=== Records shown ===

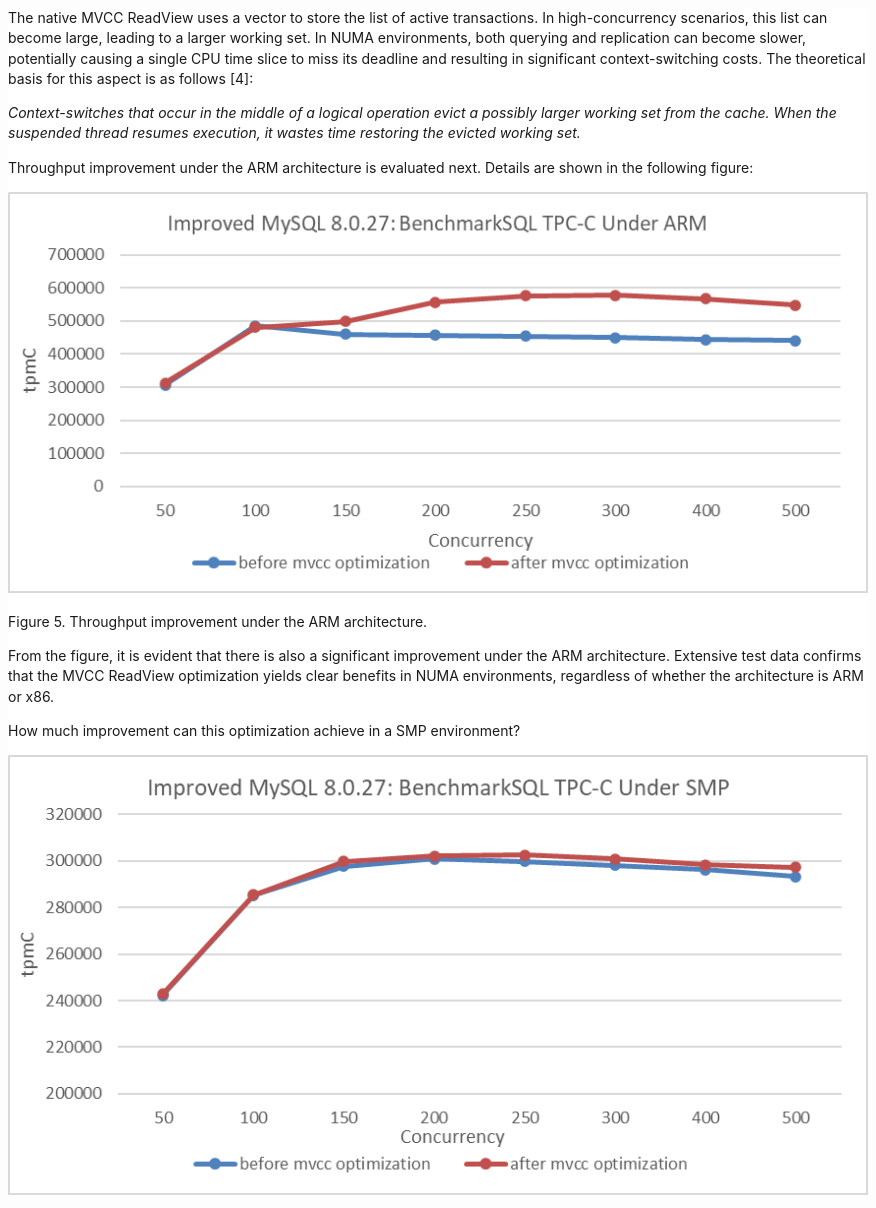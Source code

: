 The native MVCC ReadView uses a vector to store the list of active transactions. In high-concurrency scenarios, this list can become large, leading to a larger working set. In NUMA environments, both querying and replication can become slower, potentially causing a single CPU time slice to miss its deadline and resulting in significant context-switching costs. The theoretical basis for this aspect is as follows [4]:

*Context-switches that occur in the middle of a logical operation evict a possibly larger working set from the cache. When the suspended thread resumes execution, it wastes time restoring the evicted working set.*

Throughput improvement under the ARM architecture is evaluated next. Details are shown in the following figure:

<img src="images/image-20240829104512068.png" alt="image-20240829104512068" style="zoom:150%;" />

Figure 5. Throughput improvement under the ARM architecture.

From the figure, it is evident that there is also a significant improvement under the ARM architecture. Extensive test data confirms that the MVCC ReadView optimization yields clear benefits in NUMA environments, regardless of whether the architecture is ARM or x86.

How much improvement can this optimization achieve in a SMP environment?

<img src="images/image-20240829104533718.png" alt="image-20240829104533718" style="zoom:150%;" />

===

* **Task item**
Your task is to reproduce exactly the lines from the start of the data above through the line containing "evicted working set.*", leaving every picture out.

* **Answer below**
Source code

: The native MVCC ReadView uses a vector to store the list of active transactions. In high-concurrency scenarios, this list can become large, leading to a larger working set. In NUMA environments, both querying and replication can become slower, potentially causing a single CPU time slice to miss its deadline and resulting in significant context-switching costs. The theoretical basis for this aspect is as follows [4]:

*Context-switches that occur in the middle of a logical operation evict a possibly larger working set from the cache. When the suspended thread resumes execution, it wastes time restoring the evicted working set.*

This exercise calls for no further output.